January 22, 2008 12:00:00 AM PST
As high-tech stocks wither, green business grows. With all this economic turbulence, how is this emerging industry staying immune?

With all the growing anxiety about the Silicon Valley, East Bay officials are asking you to take a closer look at the area they've dubbed "the green corridor."

An area that's home to "environmentally-friendly" companies in need of workers.

Berkeley Mills is a green business because it uses wood that is not harvested by clear cutting, and only one-percent of the land is cut each year.

The manual labor jobs it creates are called green collar jobs.

"I see it growing through all economies. Not just because it's an industry, but because it's a movement," said Gene Agress, CEO Berkeley Mills.

"The study shows that green collar jobs are worth fighting for," said San Francisco State University Professor Raquel Pinderhughes, Ph.D.

A report, unveiled on Tuesday by SFSU professor Raquel Pinderhughes shows Berkeley Mills is one of many green businesses flourishing while the economy is on the brink of a recession.

In fact, 86-percent of the green businesses identified in this report said they were experiencing significant growth.

She says that's because new policies are coming down the pipeline, from global to local levels, mandating change.

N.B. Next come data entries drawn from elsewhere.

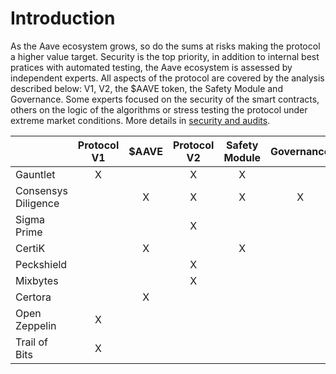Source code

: # Introduction

As the Aave ecosystem grows, so do the sums at risks making the protocol a higher value target. Security is the top priority, in addition to internal best pratices with automated testing, the Aave ecosystem is assessed by independent experts. All aspects of the protocol are covered by the analysis described below: V1, V2, the $AAVE token, the Safety Module and Governance. Some experts focused on the security of the smart contracts, others on the logic of the algorithms or stress testing the protocol under extreme market conditions. More details in [security and audits](https://docs.aave.com/developers/security-and-audits).

|                     | Protocol V1 | $AAVE | Protocol V2 | Safety Module | Governance |
| ------------------- | :---------: | :---: | :---------: | :-----------: | :--------: |
| Gauntlet            |      X      |       |      X      |       X       |            |
| Consensys Diligence |      ​      |   X   |      X      |       X       |      X     |
| Sigma Prime         |      ​      |   ​   |      X      |       ​       |      ​     |
| CertiK              |      ​      |   X   |      ​      |       X       |            |
| Peckshield          |      ​      |   ​   |      X      |       ​       |      ​     |
| Mixbytes            |      ​      |   ​   |      X      |       ​       |      ​     |
| Certora             |      ​      |   X   |      ​      |       ​       |            |
| Open Zeppelin       |      X      |   ​   |      ​      |       ​       |      ​     |
| Trail of Bits       |      X      |   ​   |      ​      |       ​       |      ​     |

"Every time you have a policy which says to a locality, 'You need to change your behavior' you have to have a set of goods and services in place to change those behaviors in the market," said professor Raquel Pinderhughes.

And that creates more jobs, but 73-percent of green employers say there's a shortage of green collar workers.

"The momentum is there. That's right. But the practical aspects have to be put in place," said Berkeley Mayor Tom Bates.

So Berkeley Mayor Tom Bates, wants to use the report as a foundation to establish more green collar vocational training in high schools, adult education and community colleges.

"We are transitioning into a new green economy," said Bates.

At the Mayor of Richmond's State of the City Address on Tuesday, she noted the importance of new green collar jobs to pull its residents out of poverty.

"It is essential that we assure Richmond youth are trained and ready to receive these forthcoming green collar jobs," said Richmond Mayor Gayle McLaughlin from Richmond.

The green corridor partnership of Berkeley, Oakland, Emeryville and Richmond are already seeking federal funds to ensure it economic strength during hard times.